**TASK STATEMENT**
Every record below must be copied exactly, with images dropped.

**RECORD SET**

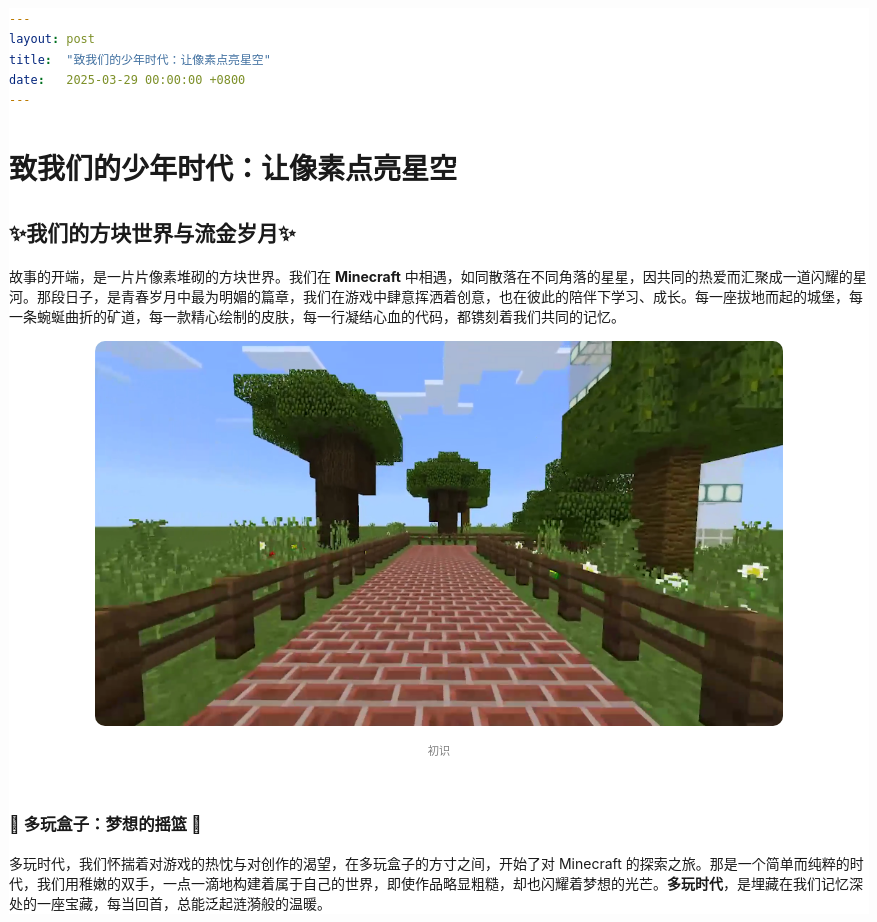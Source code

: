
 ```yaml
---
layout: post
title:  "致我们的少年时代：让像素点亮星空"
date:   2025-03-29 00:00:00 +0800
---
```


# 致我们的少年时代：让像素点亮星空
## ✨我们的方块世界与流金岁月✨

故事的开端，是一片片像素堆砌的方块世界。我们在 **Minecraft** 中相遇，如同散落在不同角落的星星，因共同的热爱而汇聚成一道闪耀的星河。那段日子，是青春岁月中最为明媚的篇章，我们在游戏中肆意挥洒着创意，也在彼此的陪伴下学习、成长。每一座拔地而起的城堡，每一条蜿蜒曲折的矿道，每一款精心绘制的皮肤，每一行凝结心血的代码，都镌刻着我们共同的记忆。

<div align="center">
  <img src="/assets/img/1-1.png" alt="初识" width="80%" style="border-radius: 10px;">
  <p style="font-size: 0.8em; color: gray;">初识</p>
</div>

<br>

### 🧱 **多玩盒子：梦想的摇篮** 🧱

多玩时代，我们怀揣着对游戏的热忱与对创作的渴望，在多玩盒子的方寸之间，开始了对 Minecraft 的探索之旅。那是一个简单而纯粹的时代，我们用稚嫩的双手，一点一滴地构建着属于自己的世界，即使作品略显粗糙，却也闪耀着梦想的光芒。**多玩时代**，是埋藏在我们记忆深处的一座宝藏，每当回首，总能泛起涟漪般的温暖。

**FINISHED TASK**
Source code

:
 ```yaml
---
layout: post
title:  "致我们的少年时代：让像素点亮星空"
date:   2025-03-29 00:00:00 +0800
---
```


# 致我们的少年时代：让像素点亮星空
## ✨我们的方块世界与流金岁月✨

故事的开端，是一片片像素堆砌的方块世界。我们在 **Minecraft** 中相遇，如同散落在不同角落的星星，因共同的热爱而汇聚成一道闪耀的星河。那段日子，是青春岁月中最为明媚的篇章，我们在游戏中肆意挥洒着创意，也在彼此的陪伴下学习、成长。每一座拔地而起的城堡，每一条蜿蜒曲折的矿道，每一款精心绘制的皮肤，每一行凝结心血的代码，都镌刻着我们共同的记忆。

<div align="center">
  <img src="/assets/img/1-1.png" alt="初识" width="80%" style="border-radius: 10px;">
  <p style="font-size: 0.8em; color: gray;">初识</p>
</div>

<br>

### 🧱 **多玩盒子：梦想的摇篮** 🧱

多玩时代，我们怀揣着对游戏的热忱与对创作的渴望，在多玩盒子的方寸之间，开始了对 Minecraft 的探索之旅。那是一个简单而纯粹的时代，我们用稚嫩的双手，一点一滴地构建着属于自己的世界，即使作品略显粗糙，却也闪耀着梦想的光芒。**多玩时代**，是埋藏在我们记忆深处的一座宝藏，每当回首，总能泛起涟漪般的温暖。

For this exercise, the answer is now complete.